Oluşturulma Tarihi: Ekim 20, 2006 02:16
Günümüzde hemen hemen herkes fotoğraf çekiyor. Bunlar kutularda, slayt çerçevelerinde ya da fotoğraf albümlerinde saklanmakta. Tatil veya doğum günü anıları, ya da sevdiğimiz hayvanların görüntüleri fotoğraflarla ölümsüzleşmekte. Peki ama fotoğraf nasıl oluşuyor?
Bu soruyu yanıtlamak ilk önce iki fotoğraf türünü birbirinden ayırt etmek gerekir. Negatif veya dia filmi ile yapılan klasik fotoğraf ve dijital fotoğraf. Klasik fotoğraf yöntemini, ışığın etkisiyle değişime uğrayan yani ışığa duyarlı kimyasal maddelerin keşfine borçluyuz. Johann Heinrich adında bir doktor 1727 yılında gümüş kloridinin ışığın etkisiyle karardığını saptamıştı. Bu buluş bir fotoğrafın oluşması için gereken temel koşullardan biriydi. Tabii ışığın etkisiyle değişime uğrayan maddeler günümüze dek iyice geliştirildi. İlk olarak bir görüntünün kameraya nasıl girdiğini bilmeniz gerek. Deklanşöre bastığınız zaman kameranın gövdesindeki bir obtüratör(örtücü) açılır ve ışık, objektiften, ışığa duyarlı bir filmin üzerine düşer. Fotoğrafın kalitesi, objektifin biçimine ve yapı tarzına göre değişmekte. Bildiğiniz gibi normal açılı, geniş açılı ve tele objektif türleri vardır.

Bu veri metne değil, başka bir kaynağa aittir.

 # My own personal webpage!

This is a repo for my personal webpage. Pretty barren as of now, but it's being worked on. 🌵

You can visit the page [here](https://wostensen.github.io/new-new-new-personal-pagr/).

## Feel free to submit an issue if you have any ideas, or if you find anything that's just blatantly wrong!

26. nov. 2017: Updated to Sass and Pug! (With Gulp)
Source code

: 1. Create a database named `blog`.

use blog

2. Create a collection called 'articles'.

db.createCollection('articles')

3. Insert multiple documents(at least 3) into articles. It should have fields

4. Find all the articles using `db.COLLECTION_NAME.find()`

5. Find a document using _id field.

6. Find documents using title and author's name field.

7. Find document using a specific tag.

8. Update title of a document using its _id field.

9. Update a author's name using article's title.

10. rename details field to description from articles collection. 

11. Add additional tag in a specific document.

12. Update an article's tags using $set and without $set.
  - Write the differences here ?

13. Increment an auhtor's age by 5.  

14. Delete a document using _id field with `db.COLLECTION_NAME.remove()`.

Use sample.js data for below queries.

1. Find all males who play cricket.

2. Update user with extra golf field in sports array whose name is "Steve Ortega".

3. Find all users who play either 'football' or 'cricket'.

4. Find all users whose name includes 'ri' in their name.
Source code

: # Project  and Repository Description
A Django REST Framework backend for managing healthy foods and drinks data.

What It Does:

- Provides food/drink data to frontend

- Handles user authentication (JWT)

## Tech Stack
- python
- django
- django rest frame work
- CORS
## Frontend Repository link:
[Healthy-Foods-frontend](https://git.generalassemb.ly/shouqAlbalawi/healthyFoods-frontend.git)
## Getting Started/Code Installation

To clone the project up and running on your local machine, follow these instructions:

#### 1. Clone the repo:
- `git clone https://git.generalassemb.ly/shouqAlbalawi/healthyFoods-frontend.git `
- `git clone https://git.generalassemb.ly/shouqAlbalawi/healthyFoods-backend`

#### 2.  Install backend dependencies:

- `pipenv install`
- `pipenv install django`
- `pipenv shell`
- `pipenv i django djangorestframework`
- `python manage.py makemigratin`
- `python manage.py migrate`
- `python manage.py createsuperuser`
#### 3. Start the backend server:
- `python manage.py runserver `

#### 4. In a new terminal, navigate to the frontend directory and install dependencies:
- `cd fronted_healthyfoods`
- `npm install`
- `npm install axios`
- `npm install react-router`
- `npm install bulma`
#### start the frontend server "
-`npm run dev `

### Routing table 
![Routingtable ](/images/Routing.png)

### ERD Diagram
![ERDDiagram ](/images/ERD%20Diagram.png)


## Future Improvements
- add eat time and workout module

Film, üzeri ince bir jelatin tabakasıyla kaplı bir plastikten oluşur. Bu tabaka yine ışığa duyarlı maddenin " taneciklerini" içerir. Işığa duyarlı madde örneğin gümüş klorit olabilir.
Kimyasal değişimKameraya düşen ışığın etkisiyle ışığa duyarlı madde kimyasal olarak değişime uğramakta. Siyah beyaz bir filmde, ışıklanan bölgelerde siyah ve gri noktacıklar oluşur. Ancak bunları görmek mümkün değildir. Renkli filmde, farklı renklere reaksiyon gösteren ışığa duyarlı maddelerden oluşan çeşitli tabakalar vardır. Negatifler bir laboratuvarda banyo edildikten sonra görüntüler basılır. Film burada içinde özel bir sıvı bulunan bir banyo kabında bekletilince ışıklanmış bölgeler görünür hale gelir. Şimdi görüntüleri "sabitleyecek" bir sıvıya ihtiyaç vardır, film bu yüzden "sabitleyici sıvı" içine batırılmakta ve burada ışıklanmamış tüm ışığa duyarlı tanecikler yıkanır. Bu işlem yapılmadığı zaman filmin üzerinde ışığa duyarlı tanecikler kalır ve film ışığı görür görmez kararır. Son olarak film kurutulmakta. Bu dia filmi farklı kimyasal reaksiyonlarla benzer bir şekilde oluşmakta.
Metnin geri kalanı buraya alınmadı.